New Mexico and Other States Reconsidering Expensive Film Tax Subsidy Programs

February 16, 2011

In 2003, one film company spent $100,000 on a private jet for Richard Gere during the filming of “the Flock”. The problem: New Mexico taxpayers paid for $25,000 of it through their movie film tax credit program.

Iowa, Michigan and Louisiana have been subject to similar film credit abuses and scandals recently. In 2010, as Michigan struggled with budget woes and harsh economic forecasts, the state’s film tax credit program provided 1 million to fund Michael Moore’s controversial documentary “Capitalism: A Love Story”. The state pays out as much as $150 million in film tax credits each year.

In Louisiana, Mark Smith, former Director of the Governor’s Office of Film and Television Development, was sentenced to two years in prison for accepting $67,500 from movie producers in exchange of 1.35 billion in film tax credits.
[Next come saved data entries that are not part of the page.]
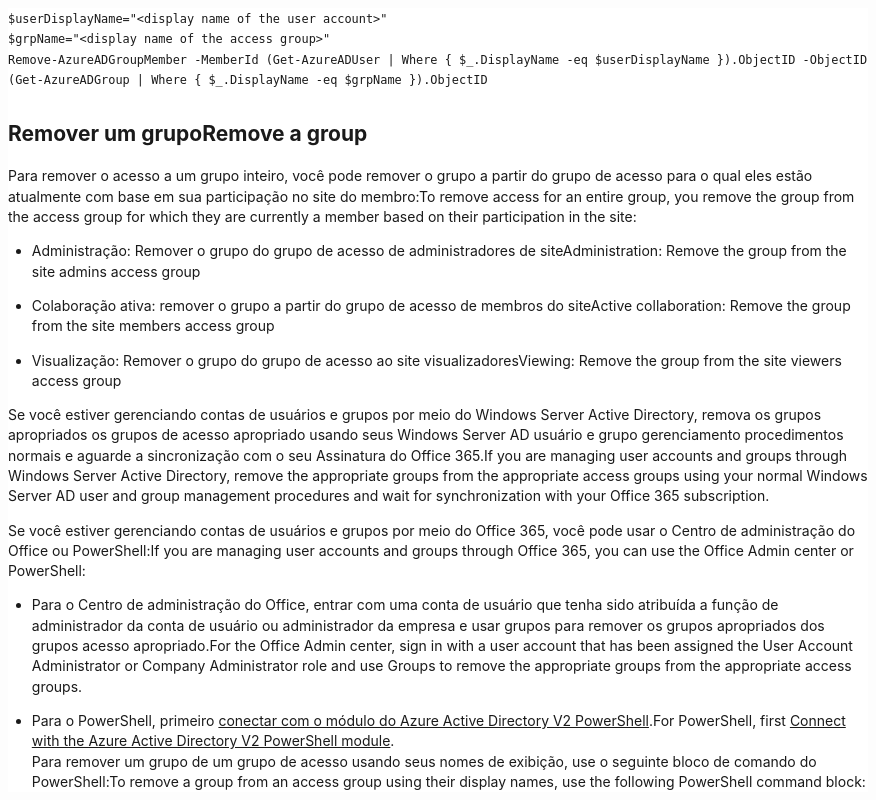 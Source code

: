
 ```
$userDisplayName="<display name of the user account>"
$grpName="<display name of the access group>"
Remove-AzureADGroupMember -MemberId (Get-AzureADUser | Where { $_.DisplayName -eq $userDisplayName }).ObjectID -ObjectID (Get-AzureADGroup | Where { $_.DisplayName -eq $grpName }).ObjectID
```

## <a name="remove-a-group"></a><span data-ttu-id="781e2-139">Remover um grupo</span><span class="sxs-lookup"><span data-stu-id="781e2-139">Remove a group</span></span>

<span data-ttu-id="781e2-140">Para remover o acesso a um grupo inteiro, você pode remover o grupo a partir do grupo de acesso para o qual eles estão atualmente com base em sua participação no site do membro:</span><span class="sxs-lookup"><span data-stu-id="781e2-140">To remove access for an entire group, you remove the group from the access group for which they are currently a member based on their participation in the site:</span></span>
  
- <span data-ttu-id="781e2-141">Administração: Remover o grupo do grupo de acesso de administradores de site</span><span class="sxs-lookup"><span data-stu-id="781e2-141">Administration: Remove the group from the site admins access group</span></span>
    
- <span data-ttu-id="781e2-142">Colaboração ativa: remover o grupo a partir do grupo de acesso de membros do site</span><span class="sxs-lookup"><span data-stu-id="781e2-142">Active collaboration: Remove the group from the site members access group</span></span>
    
- <span data-ttu-id="781e2-143">Visualização: Remover o grupo do grupo de acesso ao site visualizadores</span><span class="sxs-lookup"><span data-stu-id="781e2-143">Viewing: Remove the group from the site viewers access group</span></span>
    
<span data-ttu-id="781e2-144">Se você estiver gerenciando contas de usuários e grupos por meio do Windows Server Active Directory, remova os grupos apropriados os grupos de acesso apropriado usando seus Windows Server AD usuário e grupo gerenciamento procedimentos normais e aguarde a sincronização com o seu Assinatura do Office 365.</span><span class="sxs-lookup"><span data-stu-id="781e2-144">If you are managing user accounts and groups through Windows Server Active Directory, remove the appropriate groups from the appropriate access groups using your normal Windows Server AD user and group management procedures and wait for synchronization with your Office 365 subscription.</span></span>
  
<span data-ttu-id="781e2-145">Se você estiver gerenciando contas de usuários e grupos por meio do Office 365, você pode usar o Centro de administração do Office ou PowerShell:</span><span class="sxs-lookup"><span data-stu-id="781e2-145">If you are managing user accounts and groups through Office 365, you can use the Office Admin center or PowerShell:</span></span>
  
- <span data-ttu-id="781e2-146">Para o Centro de administração do Office, entrar com uma conta de usuário que tenha sido atribuída a função de administrador da conta de usuário ou administrador da empresa e usar grupos para remover os grupos apropriados dos grupos acesso apropriado.</span><span class="sxs-lookup"><span data-stu-id="781e2-146">For the Office Admin center, sign in with a user account that has been assigned the User Account Administrator or Company Administrator role and use Groups to remove the appropriate groups from the appropriate access groups.</span></span>
    
- <span data-ttu-id="781e2-147">Para o PowerShell, primeiro [conectar com o módulo do Azure Active Directory V2 PowerShell](https://go.microsoft.com/fwlink/?linkid=842218).</span><span class="sxs-lookup"><span data-stu-id="781e2-147">For PowerShell, first [Connect with the Azure Active Directory V2 PowerShell module](https://go.microsoft.com/fwlink/?linkid=842218).</span></span>    
<span data-ttu-id="781e2-148">Para remover um grupo de um grupo de acesso usando seus nomes de exibição, use o seguinte bloco de comando do PowerShell:</span><span class="sxs-lookup"><span data-stu-id="781e2-148">To remove a group from an access group using their display names, use the following PowerShell command block:</span></span>
     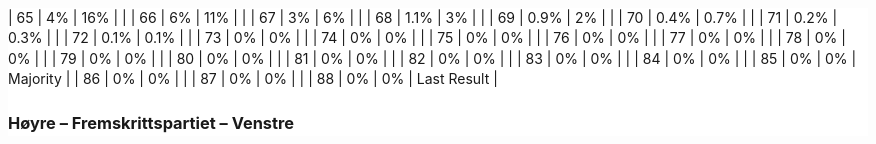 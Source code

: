 | 65 | 4% | 16% |  |
| 66 | 6% | 11% |  |
| 67 | 3% | 6% |  |
| 68 | 1.1% | 3% |  |
| 69 | 0.9% | 2% |  |
| 70 | 0.4% | 0.7% |  |
| 71 | 0.2% | 0.3% |  |
| 72 | 0.1% | 0.1% |  |
| 73 | 0% | 0% |  |
| 74 | 0% | 0% |  |
| 75 | 0% | 0% |  |
| 76 | 0% | 0% |  |
| 77 | 0% | 0% |  |
| 78 | 0% | 0% |  |
| 79 | 0% | 0% |  |
| 80 | 0% | 0% |  |
| 81 | 0% | 0% |  |
| 82 | 0% | 0% |  |
| 83 | 0% | 0% |  |
| 84 | 0% | 0% |  |
| 85 | 0% | 0% | Majority |
| 86 | 0% | 0% |  |
| 87 | 0% | 0% |  |
| 88 | 0% | 0% | Last Result |

### Høyre – Fremskrittspartiet – Venstre

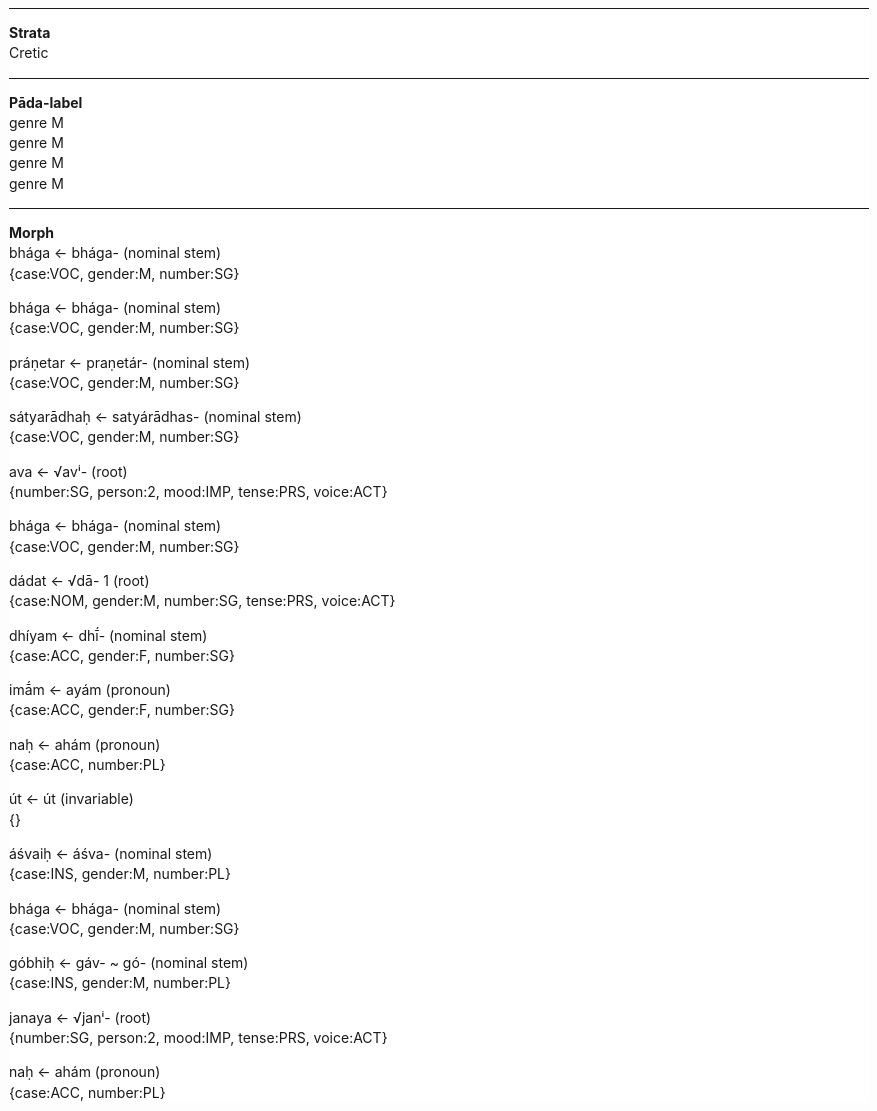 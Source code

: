 _________
**Strata**  
Cretic

_________
**Pāda-label**  
genre M  
genre M  
genre M  
genre M
_________
**Morph**  
bhága ← bhága- (nominal stem)  
{case:VOC, gender:M, number:SG}

bhága ← bhága- (nominal stem)  
{case:VOC, gender:M, number:SG}

práṇetar ← praṇetár- (nominal stem)  
{case:VOC, gender:M, number:SG}

sátyarādhaḥ ← satyárādhas- (nominal stem)  
{case:VOC, gender:M, number:SG}

ava ← √avⁱ- (root)  
{number:SG, person:2, mood:IMP, tense:PRS, voice:ACT}

bhága ← bhága- (nominal stem)  
{case:VOC, gender:M, number:SG}

dádat ← √dā- 1 (root)  
{case:NOM, gender:M, number:SG, tense:PRS, voice:ACT}

dhíyam ← dhī́- (nominal stem)  
{case:ACC, gender:F, number:SG}

imā́m ← ayám (pronoun)  
{case:ACC, gender:F, number:SG}

naḥ ← ahám (pronoun)  
{case:ACC, number:PL}

út ← út (invariable)  
{}

áśvaiḥ ← áśva- (nominal stem)  
{case:INS, gender:M, number:PL}

bhága ← bhága- (nominal stem)  
{case:VOC, gender:M, number:SG}

góbhiḥ ← gáv- ~ gó- (nominal stem)  
{case:INS, gender:M, number:PL}

janaya ← √janⁱ- (root)  
{number:SG, person:2, mood:IMP, tense:PRS, voice:ACT}

naḥ ← ahám (pronoun)  
{case:ACC, number:PL}
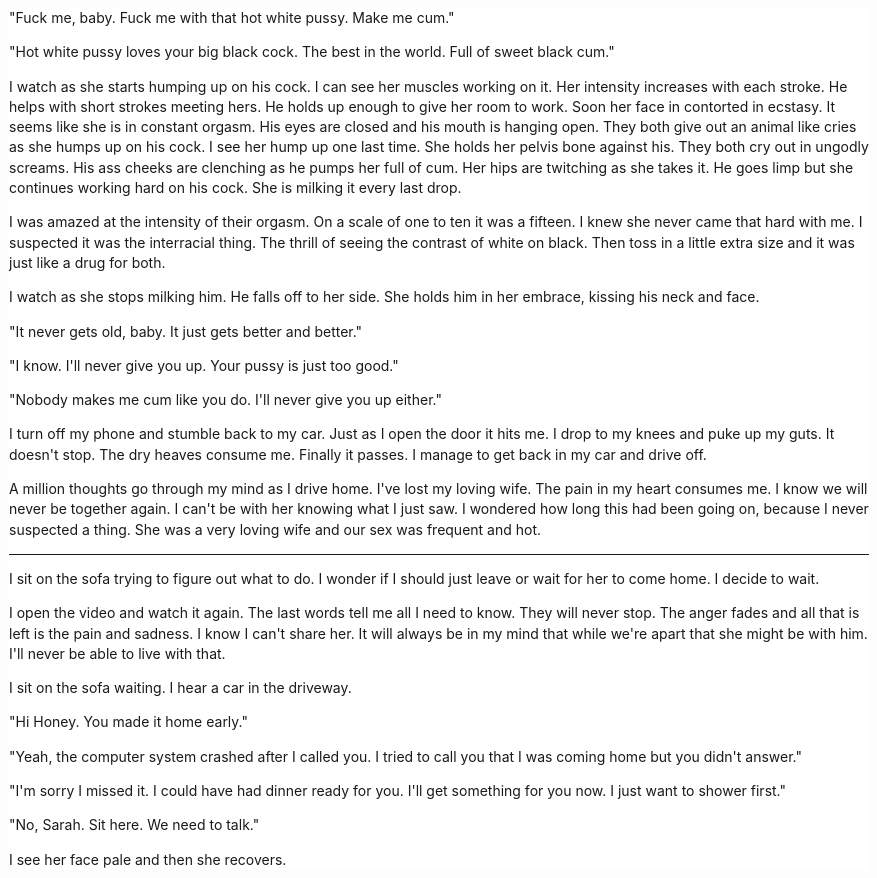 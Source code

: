  "Fuck me, baby. Fuck me with that hot white pussy. Make me cum." 

 "Hot white pussy loves your big black cock. The best in the world. Full of sweet black cum." 

 I watch as she starts humping up on his cock. I can see her muscles working on it. Her intensity increases with each stroke. He helps with short strokes meeting hers. He holds up enough to give her room to work. Soon her face in contorted in ecstasy. It seems like she is in constant orgasm. His eyes are closed and his mouth is hanging open. They both give out an animal like cries as she humps up on his cock. I see her hump up one last time. She holds her pelvis bone against his. They both cry out in ungodly screams. His ass cheeks are clenching as he pumps her full of cum. Her hips are twitching as she takes it. He goes limp but she continues working hard on his cock. She is milking it every last drop. 

 I was amazed at the intensity of their orgasm. On a scale of one to ten it was a fifteen. I knew she never came that hard with me. I suspected it was the interracial thing. The thrill of seeing the contrast of white on black. Then toss in a little extra size and it was just like a drug for both. 

 I watch as she stops milking him. He falls off to her side. She holds him in her embrace, kissing his neck and face. 

 "It never gets old, baby. It just gets better and better." 

 "I know. I'll never give you up. Your pussy is just too good." 

 "Nobody makes me cum like you do. I'll never give you up either." 

 I turn off my phone and stumble back to my car. Just as I open the door it hits me. I drop to my knees and puke up my guts. It doesn't stop. The dry heaves consume me. Finally it passes. I manage to get back in my car and drive off. 

 A million thoughts go through my mind as I drive home. I've lost my loving wife. The pain in my heart consumes me. I know we will never be together again. I can't be with her knowing what I just saw. I wondered how long this had been going on, because I never suspected a thing. She was a very loving wife and our sex was frequent and hot. 

 ************** 

 I sit on the sofa trying to figure out what to do. I wonder if I should just leave or wait for her to come home. I decide to wait. 

 I open the video and watch it again. The last words tell me all I need to know. They will never stop. The anger fades and all that is left is the pain and sadness. I know I can't share her. It will always be in my mind that while we're apart that she might be with him. I'll never be able to live with that. 

 I sit on the sofa waiting. I hear a car in the driveway. 

 "Hi Honey. You made it home early." 

 "Yeah, the computer system crashed after I called you. I tried to call you that I was coming home but you didn't answer." 

 "I'm sorry I missed it. I could have had dinner ready for you. I'll get something for you now. I just want to shower first." 

 "No, Sarah. Sit here. We need to talk." 

 I see her face pale and then she recovers. 

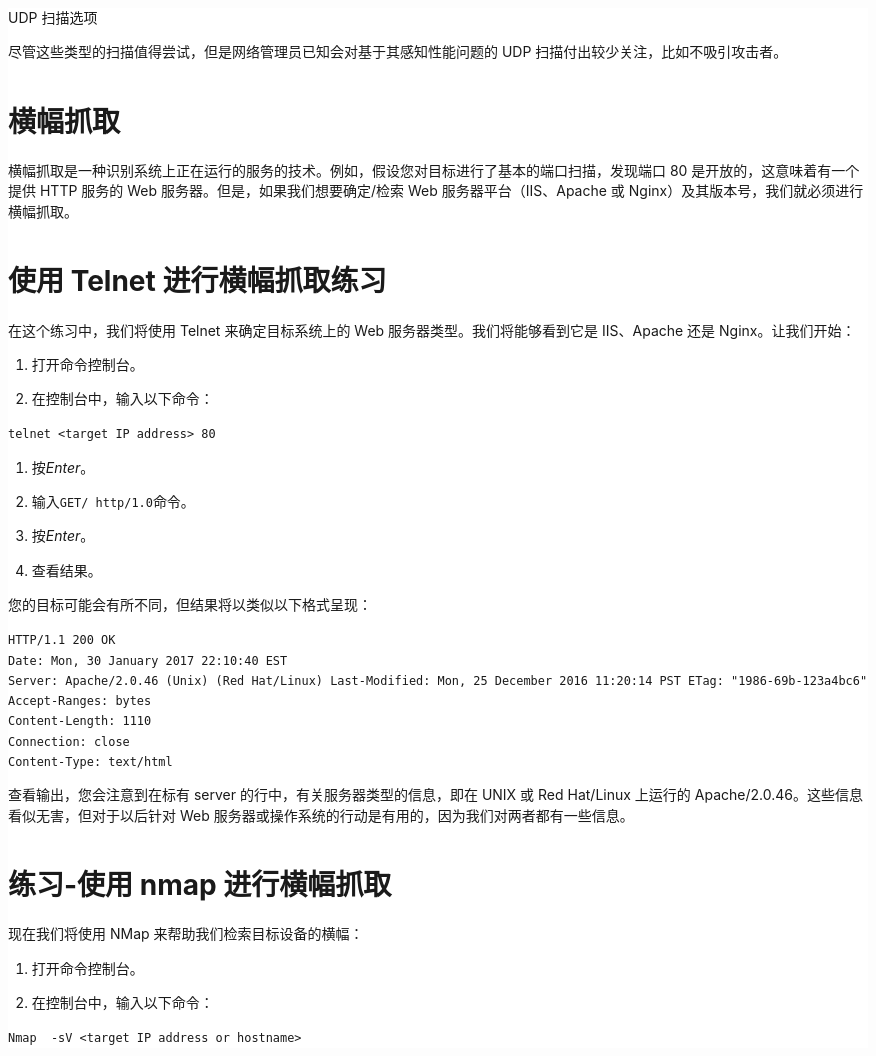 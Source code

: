 UDP 扫描选项

尽管这些类型的扫描值得尝试，但是网络管理员已知会对基于其感知性能问题的 UDP 扫描付出较少关注，比如不吸引攻击者。

# 横幅抓取

横幅抓取是一种识别系统上正在运行的服务的技术。例如，假设您对目标进行了基本的端口扫描，发现端口 80 是开放的，这意味着有一个提供 HTTP 服务的 Web 服务器。但是，如果我们想要确定/检索 Web 服务器平台（IIS、Apache 或 Nginx）及其版本号，我们就必须进行横幅抓取。

# 使用 Telnet 进行横幅抓取练习

在这个练习中，我们将使用 Telnet 来确定目标系统上的 Web 服务器类型。我们将能够看到它是 IIS、Apache 还是 Nginx。让我们开始：

1.  打开命令控制台。

1.  在控制台中，输入以下命令：

```
telnet <target IP address> 80
```

1.  按*Enter*。

1.  输入`GET/ http/1.0`命令。

1.  按*Enter*。

1.  查看结果。

您的目标可能会有所不同，但结果将以类似以下格式呈现：

```
HTTP/1.1 200 OK 
Date: Mon, 30 January 2017 22:10:40 EST 
Server: Apache/2.0.46 (Unix) (Red Hat/Linux) Last-Modified: Mon, 25 December 2016 11:20:14 PST ETag: "1986-69b-123a4bc6" 
Accept-Ranges: bytes 
Content-Length: 1110 
Connection: close 
Content-Type: text/html 
```

查看输出，您会注意到在标有 server 的行中，有关服务器类型的信息，即在 UNIX 或 Red Hat/Linux 上运行的 Apache/2.0.46。这些信息看似无害，但对于以后针对 Web 服务器或操作系统的行动是有用的，因为我们对两者都有一些信息。

# 练习-使用 nmap 进行横幅抓取

现在我们将使用 NMap 来帮助我们检索目标设备的横幅：

1.  打开命令控制台。

1.  在控制台中，输入以下命令：

```
Nmap  -sV <target IP address or hostname> 
```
Iowa’s former Film Office head Thomas Wheeler was also convicted for being involved in a $1.85 billion dollar film tax credit scandal.

Iowa has since dropped their MPI program, along with Arizona and Kansas.

It consequently comes as no surprise that newly-elected New Mexico Governor Susana Martinez (R) has called for cutting New Mexico’s movie production tax credits from 25% to 15%, saving the state $25 million. On the other hand, New Jersey officials are pushing to reinstate their film program after a suspension. North Carolina and Florida have increased their film credit spending.

State officials should consider the corruption that has been associated with film tax credits before renewing or increasing these programs, which essentially waste millions of taxpayers’ dollars funding Hollywood.